In the current tech landscape, "Microservices" has become a buzzword synonymous with modernity. However, at our studio, we often advise clients against premature optimization. While microservices offer scalability and isolation, they come with a "complexity tax" that can cripple early-stage startups.
The Monolith Advantage For most MVPs (Minimum Viable Products) and small-to-mid-sized applications, a well-structured Monolith (specifically, a Modular Monolith) is often the superior choice. It allows for faster refactoring, simplified deployment pipelines, and easier end-to-end testing. You don't need the overhead of Kubernetes orchestration or complex service meshes when you are still finding product-market fit.

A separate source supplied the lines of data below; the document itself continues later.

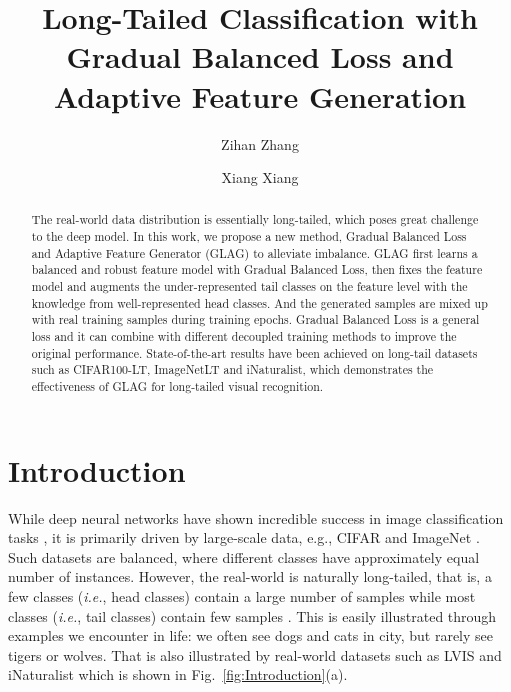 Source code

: \documentclass[runningheads]{llncs}
\begin{document}
\pagestyle{headings}
\mainmatter
\def\ECCVSubNumber{3084}  

\title{Long-Tailed Classification with Gradual Balanced Loss and Adaptive Feature Generation} 





\author{Zihan Zhang \and Xiang Xiang}

\maketitle

\begin{abstract}
The real-world data distribution is essentially long-tailed, which poses great challenge to the deep model. In this work, we propose a new method, Gradual Balanced Loss and Adaptive Feature Generator (GLAG) to alleviate imbalance. GLAG first learns a balanced and robust feature model with Gradual Balanced Loss, then fixes the feature model and augments the under-represented tail classes on the feature level with the knowledge from well-represented head classes. And the generated samples are mixed up with real training samples during training epochs. Gradual Balanced Loss is a general loss and it can combine with different decoupled training methods to improve the original performance. State-of-the-art results have been achieved on long-tail datasets such as CIFAR100-LT, ImageNetLT and iNaturalist, which demonstrates the effectiveness of GLAG for long-tailed visual recognition.




\end{abstract}


\section{Introduction}
While deep neural networks have shown incredible success in image classification tasks \cite{he2015delving}, it is primarily driven by large-scale data, e.g., CIFAR and ImageNet \cite{deng2009imagenet}. Such datasets are balanced, where different classes have approximately equal number of instances. However, the real-world is naturally long-tailed, that is, a few classes (\emph{i.e.}, head classes) contain a large number of samples while most classes (\emph{i.e.}, tail classes) contain few samples \cite{japkowicz2002class,zhang2021deep}. This is easily illustrated through examples we encounter in life: we often see dogs and cats in city, but rarely see tigers or wolves. That is also illustrated by real-world datasets such as LVIS \cite{gupta2019lvis} and iNaturalist \cite{van2018inaturalist} which is shown in Fig.~\ref{fig:Introduction}(a). 
\end{document}

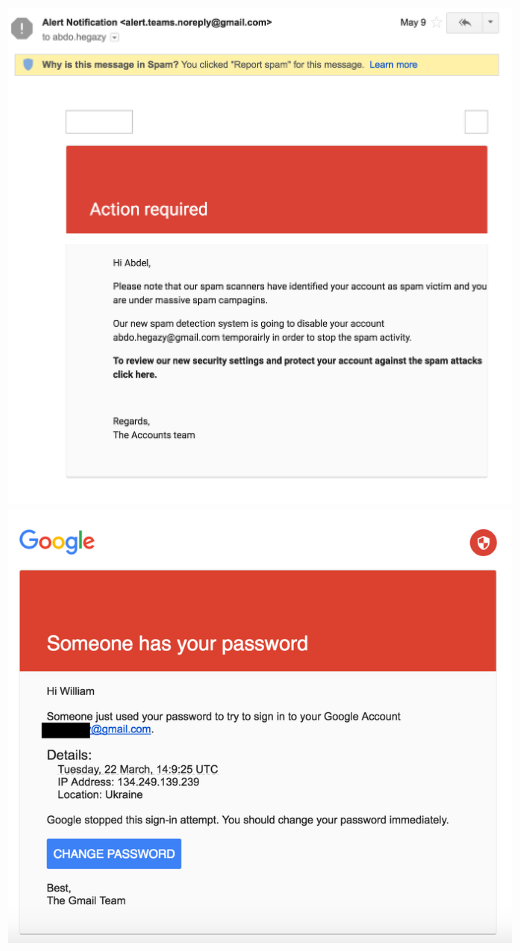 \documentclass[nobackground,dvipsnames,table]{beamer}
\begin{document}
\begin{frame}{}
    \thispagestyle{empty}
    \begin{columns}
            \includegraphics[width=\textwidth]{susmail1}
            \includegraphics[width=\textwidth]{susmail3}

\end{columns}
\end{frame}
\end{document}
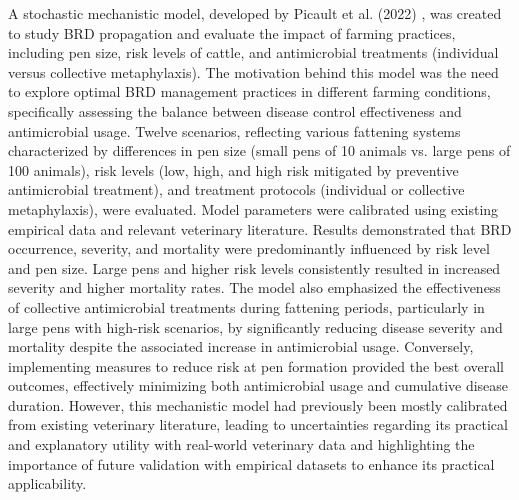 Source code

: 
A stochastic mechanistic model, developed by Picault et al. (2022) \cite{picault_modelling_2022}, was created to study BRD propagation and evaluate the impact of farming practices, including pen size, risk levels of cattle, and antimicrobial treatments (individual versus collective metaphylaxis). The motivation behind this model was the need to explore optimal BRD management practices in different farming conditions, specifically assessing the balance between disease control effectiveness and antimicrobial usage. Twelve scenarios, reflecting various fattening systems characterized by differences in pen size (small pens of 10 animals vs. large pens of 100 animals), risk levels (low, high, and high risk mitigated by preventive antimicrobial treatment), and treatment protocols (individual or collective metaphylaxis), were evaluated. Model parameters were calibrated using existing empirical data and relevant veterinary literature. Results demonstrated that BRD occurrence, severity, and mortality were predominantly influenced by risk level and pen size. Large pens and higher risk levels consistently resulted in increased severity and higher mortality rates. The model also emphasized the effectiveness of collective antimicrobial treatments during fattening periods, particularly in large pens with high-risk scenarios, by significantly reducing disease severity and mortality despite the associated increase in antimicrobial usage. Conversely, implementing measures to reduce risk at pen formation provided the best overall outcomes, effectively minimizing both antimicrobial usage and cumulative disease duration. However, this mechanistic model had previously been mostly calibrated from existing veterinary literature, leading to uncertainties regarding its practical and explanatory utility with real-world veterinary data and highlighting the importance of future validation with empirical datasets to enhance its practical applicability.

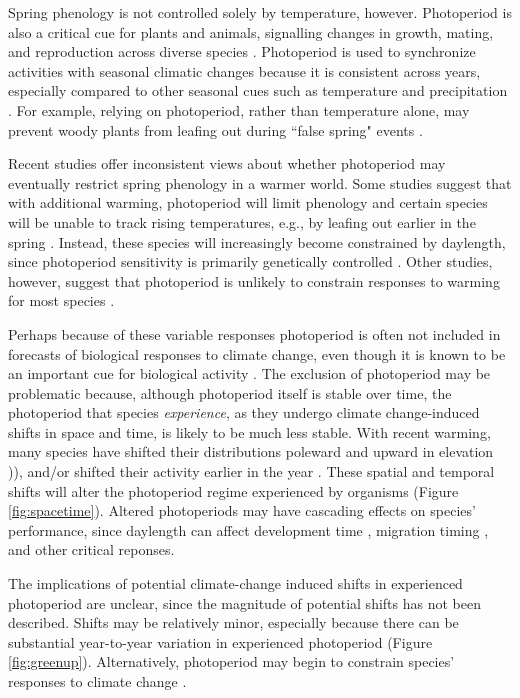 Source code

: \documentclass{article}
\begin{document}
\par Spring phenology is not controlled solely by temperature, however. Photoperiod is also a critical cue for plants and animals, signalling changes in growth, mating, and reproduction across diverse species \citep[e.g.,][]{Howe:1996,flynn2018,solbakken1994,mcallan2006,lagercrantz2009}. Photoperiod is used to synchronize activities with seasonal climatic changes \citep[e.g.,][]{hsu2011,Singh:2017,Basler:2012} because it is consistent across years, especially compared to other seasonal cues such as temperature and precipitation \citep{saikkonen2012}. For example, relying on photoperiod, rather than temperature alone, may prevent woody plants from leafing out during ``false spring" events \citep[unusually warm periods during winter that are followed by a return of cold temperatures][] {Gu2008}. 

\par Recent studies offer inconsistent views about whether photoperiod may eventually restrict spring phenology in a warmer world. Some studies suggest that with additional warming, photoperiod will limit phenology and certain species will be unable to track rising temperatures, e.g., by leafing out earlier in the spring \citep{koerner2010b,way2015}. Instead, these species will increasingly become constrained by daylength, since photoperiod sensitivity is primarily genetically controlled \citep{bradshaw2008}. Other studies, however, suggest that photoperiod is unlikely to constrain responses to warming for most species \citep{zohner2016,chuine2010}. 


\par Perhaps because of these variable responses photoperiod is often not included in forecasts of biological responses to climate change, even though it is known to be an important cue for biological activity \citep[but see ][]{duputie2015}. 
The exclusion of photoperiod may be problematic because, although photoperiod itself is stable over time, the photoperiod that species \emph{experience}, as they undergo climate change-induced shifts in space and time, is likely to be much less stable. With recent warming, many species have shifted their distributions poleward and upward in elevation \citep[i.e., range shifts][]{parmesan2006,chen2011,harsch2009,penuelas2003})), and/or shifted their activity earlier in the year \citep[i.e., phenological shifts][]{parmesan2006, wolkovich2012}. These spatial and temporal shifts will alter the photoperiod regime experienced by organisms (Figure \ref{fig:spacetime}). Altered photoperiods may have cascading effects on species' performance, since daylength can affect development time \citep{muir1994}, migration timing \citep{dawbin1966}, and other critical reponses. 
\par The implications of potential climate-change induced shifts in experienced photoperiod are unclear, since the magnitude of potential shifts has not been described. Shifts may be relatively minor, especially because there can be substantial year-to-year variation in experienced photoperiod (Figure \ref{fig:greenup}). Alternatively, photoperiod may begin to constrain species' responses to climate change \citep{koerner2010b}.
\end{document}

The Tipping Point: When to Split So, when do we recommend breaking the monolith?
Scaling Teams, Not Just Traffic: When you have multiple backend teams tripping over each other's merge requests.
Divergent Performance Profiles: When one part of your app (e.g., image processing) needs massive CPU power while the rest (CRUD operations) is I/O bound.
Fault Isolation: When a crash in the reporting module shouldn't bring down the checkout process.
Our Approach We believe in "Evolutionary Architecture." We start with a clean, loosely coupled Node.js monolith. As specific domains within the application mature and demand independence, we carve them out into separate services. This pragmatic approach saves budget and keeps velocity high.